* _Task item_
Exactly as written, please repeat the data that follows, but not the pictures.

* _Available records_
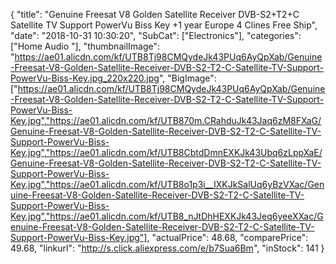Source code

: {
	"title": "Genuine Freesat V8 Golden Satellite Receiver DVB-S2+T2+C Satellite TV Support PowerVu Biss Key +1 year Europe 4 Clines Free Ship",
	"date": "2018-10-31 10:30:20",
	"SubCat": ["Electronics"],
	"categories": ["Home Audio "],
	"thumbnailImage": "https://ae01.alicdn.com/kf/UTB8Tj98CMQydeJk43PUq6AyQpXab/Genuine-Freesat-V8-Golden-Satellite-Receiver-DVB-S2-T2-C-Satellite-TV-Support-PowerVu-Biss-Key.jpg_220x220.jpg",
	"BigImage": ["https://ae01.alicdn.com/kf/UTB8Tj98CMQydeJk43PUq6AyQpXab/Genuine-Freesat-V8-Golden-Satellite-Receiver-DVB-S2-T2-C-Satellite-TV-Support-PowerVu-Biss-Key.jpg","https://ae01.alicdn.com/kf/UTB870m.CRahduJk43Jaq6zM8FXaG/Genuine-Freesat-V8-Golden-Satellite-Receiver-DVB-S2-T2-C-Satellite-TV-Support-PowerVu-Biss-Key.jpg","https://ae01.alicdn.com/kf/UTB8CbtdDmnEXKJk43Ubq6zLppXaE/Genuine-Freesat-V8-Golden-Satellite-Receiver-DVB-S2-T2-C-Satellite-TV-Support-PowerVu-Biss-Key.jpg","https://ae01.alicdn.com/kf/UTB8o1p3i__IXKJkSalUq6yBzVXac/Genuine-Freesat-V8-Golden-Satellite-Receiver-DVB-S2-T2-C-Satellite-TV-Support-PowerVu-Biss-Key.jpg","https://ae01.alicdn.com/kf/UTB8_nJtDhHEXKJk43Jeq6yeeXXac/Genuine-Freesat-V8-Golden-Satellite-Receiver-DVB-S2-T2-C-Satellite-TV-Support-PowerVu-Biss-Key.jpg"],
	"actualPrice": 48.68,
	"comparePrice": 49.68,
	"linkurl": "http://s.click.aliexpress.com/e/b7Sua6Bm",
	"inStock": 141
}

* _Reply to the task_
Source code

: {
	"title": "Genuine Freesat V8 Golden Satellite Receiver DVB-S2+T2+C Satellite TV Support PowerVu Biss Key +1 year Europe 4 Clines Free Ship",
	"date": "2018-10-31 10:30:20",
	"SubCat": ["Electronics"],
	"categories": ["Home Audio "],
	"thumbnailImage": "https://ae01.alicdn.com/kf/UTB8Tj98CMQydeJk43PUq6AyQpXab/Genuine-Freesat-V8-Golden-Satellite-Receiver-DVB-S2-T2-C-Satellite-TV-Support-PowerVu-Biss-Key.jpg_220x220.jpg",
	"BigImage": ["https://ae01.alicdn.com/kf/UTB8Tj98CMQydeJk43PUq6AyQpXab/Genuine-Freesat-V8-Golden-Satellite-Receiver-DVB-S2-T2-C-Satellite-TV-Support-PowerVu-Biss-Key.jpg","https://ae01.alicdn.com/kf/UTB870m.CRahduJk43Jaq6zM8FXaG/Genuine-Freesat-V8-Golden-Satellite-Receiver-DVB-S2-T2-C-Satellite-TV-Support-PowerVu-Biss-Key.jpg","https://ae01.alicdn.com/kf/UTB8CbtdDmnEXKJk43Ubq6zLppXaE/Genuine-Freesat-V8-Golden-Satellite-Receiver-DVB-S2-T2-C-Satellite-TV-Support-PowerVu-Biss-Key.jpg","https://ae01.alicdn.com/kf/UTB8o1p3i__IXKJkSalUq6yBzVXac/Genuine-Freesat-V8-Golden-Satellite-Receiver-DVB-S2-T2-C-Satellite-TV-Support-PowerVu-Biss-Key.jpg","https://ae01.alicdn.com/kf/UTB8_nJtDhHEXKJk43Jeq6yeeXXac/Genuine-Freesat-V8-Golden-Satellite-Receiver-DVB-S2-T2-C-Satellite-TV-Support-PowerVu-Biss-Key.jpg"],
	"actualPrice": 48.68,
	"comparePrice": 49.68,
	"linkurl": "http://s.click.aliexpress.com/e/b7Sua6Bm",
	"inStock": 141
}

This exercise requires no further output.